To analyze the Ecuadorian experience regarding the adoption, scale-up, and institutionalization of active management of the third stage of labor (AMTSL) for prevention of postpartum hemorrhage via continuous quality improvement (CQI) processes.

Methods

Average AMTSL implementation rates for women with vaginal deliveries were compared using unweighted provincial aggregate data from facilities participating in 3 phases of AMTSL programming. Months taken to implement AMTSL at 80% or more and 90% or more compliance were compared across phases.

Results

Rate of oxytocin administration during the first 3 months was 5.0% in phase 1, 9.8% in phase 2, and 72.2% in phase 3 (P ≤ 0.001 vs phases 1 and 2).
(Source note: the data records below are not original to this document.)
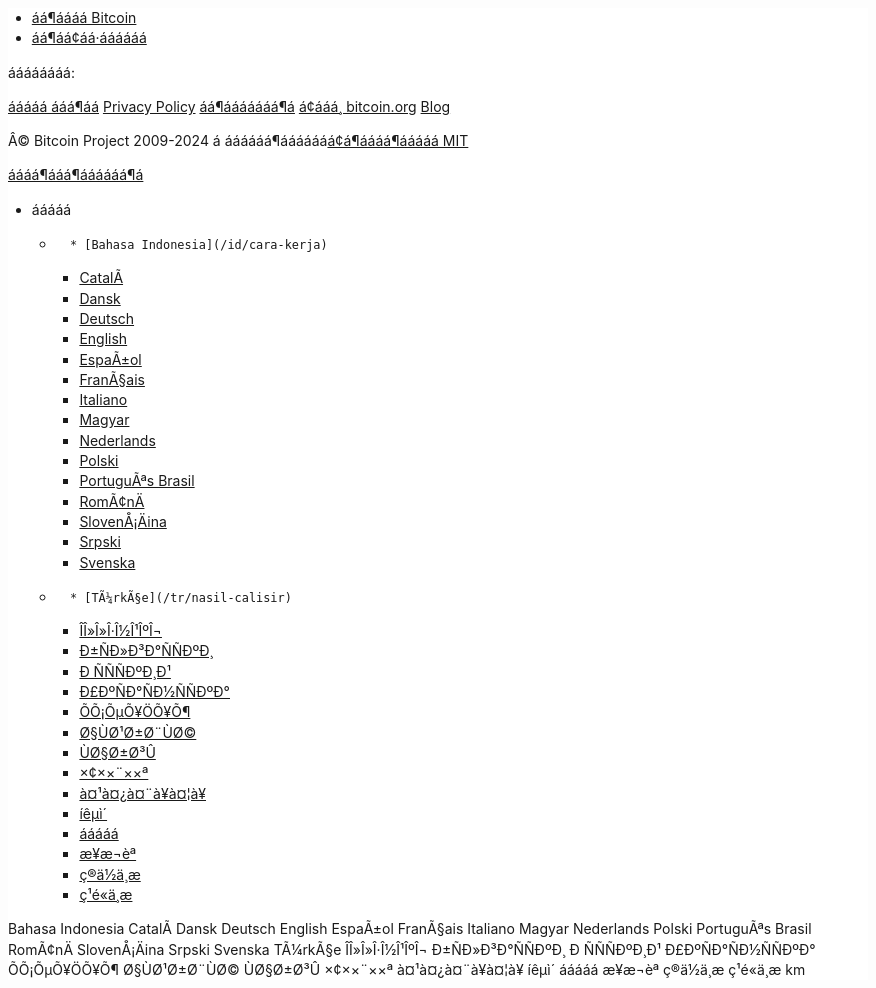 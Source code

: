   * [áá¶áááá Bitcoin ](/km/support-bitcoin)
  * [áá¶áá¢áá·áááááá](/km/development)

áááááááá:

[ááááá ááá¶áá](/km/legal) [Privacy Policy](/en/privacy)
[áá¶ááááááá¶á](/km/press) [á¢ááá¸
bitcoin.org](/km/about-us) [Blog](/en/blog)

Â© Bitcoin Project 2009-2024 á
áááááá¶áááááá[á¢á¶áááá¶ááááá
MIT](http://opensource.org/licenses/mit-license.php)

[áááá¶ááá¶áááááá¶á](/en/alerts)

  * ááááá
    *       * [Bahasa Indonesia](/id/cara-kerja)
      * [CatalÃ ](/ca/com-funciona)
      * [Dansk](/da/hvordan-det-fungerer)
      * [Deutsch](/de/wie-es-funktioniert)
      * [English](/en/how-it-works)
      * [EspaÃ±ol](/es/como-funciona)
      * [FranÃ§ais](/fr/comment-ca-marche)
      * [Italiano](/it/come-funziona)
      * [Magyar](/hu/hogyan-mukodik)
      * [Nederlands](/nl/hoe-het-werkt)
      * [Polski](/pl/jak-to-dziala)
      * [PortuguÃªs Brasil](/pt_BR/como-funciona)
      * [RomÃ¢nÄ](/ro/cum-functioneaza)
      * [SlovenÅ¡Äina](/sl/kako-deluje)
      * [Srpski](/sr/kako-to-radi)
      * [Svenska](/sv/hur-det-fungerar)
    *       * [TÃ¼rkÃ§e](/tr/nasil-calisir)
      * [ÎÎ»Î»Î·Î½Î¹ÎºÎ¬](/el/how-it-works)
      * [Ð±ÑÐ»Ð³Ð°ÑÑÐºÐ¸](/bg/how-it-works)
      * [Ð ÑÑÑÐºÐ¸Ð¹](/ru/how-it-works)
      * [Ð£ÐºÑÐ°ÑÐ½ÑÑÐºÐ°](/uk/how-it-works)
      * [ÕÕ¡ÕµÕ¥ÖÕ¥Õ¶](/hy/how-it-works)
      * [Ø§ÙØ¹Ø±Ø¨ÙØ©](/ar/how-it-works)
      * [ÙØ§Ø±Ø³Û](/fa/how-it-works)
      * [×¢××¨××ª](/he/how-it-works)
      * [à¤¹à¤¿à¤¨à¥à¤¦à¥](/hi/how-it-works)
      * [íêµ­ì´](/ko/how-it-works)
      * [ááááá](/km/how-it-works)
      * [æ¥æ¬èª](/ja/how-it-works)
      * [ç®ä½ä¸­æ](/zh_CN/how-it-works)
      * [ç¹é«ä¸­æ](/zh_TW/how-it-works)

Bahasa Indonesia CatalÃ  Dansk Deutsch English EspaÃ±ol FranÃ§ais Italiano
Magyar Nederlands Polski PortuguÃªs Brasil RomÃ¢nÄ SlovenÅ¡Äina Srpski
Svenska TÃ¼rkÃ§e ÎÎ»Î»Î·Î½Î¹ÎºÎ¬ Ð±ÑÐ»Ð³Ð°ÑÑÐºÐ¸ Ð ÑÑÑÐºÐ¸Ð¹
Ð£ÐºÑÐ°ÑÐ½ÑÑÐºÐ° ÕÕ¡ÕµÕ¥ÖÕ¥Õ¶ Ø§ÙØ¹Ø±Ø¨ÙØ© ÙØ§Ø±Ø³Û ×¢××¨××ª
à¤¹à¤¿à¤¨à¥à¤¦à¥ íêµ­ì´ ááááá æ¥æ¬èª ç®ä½ä¸­æ
ç¹é«ä¸­æ km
The average number of months provinces took to increase oxytocin administration to 80% or more and 90% or in more women with vaginal deliveries was, respectively, 21.6 ± 18.7 and 30.6 ± 16.4 in phase 1, 23.5 ± 15.1 and 30.1 ± 14.9 in phase 2, and 4.7 ± 4.9 (P ≤ 0.01 vs phase 1; P ≤ 0.001 vs phase 2) and 4.0 ± 3.4 (P ≤ 0.001 vs phases 1 and 2) in phase 3. By December 2009, AMTSL implementation was sustained at 90% or more in all provinces.

Conclusion

CQI processes identified resistance and operational barriers, and developed mechanisms to overcome them.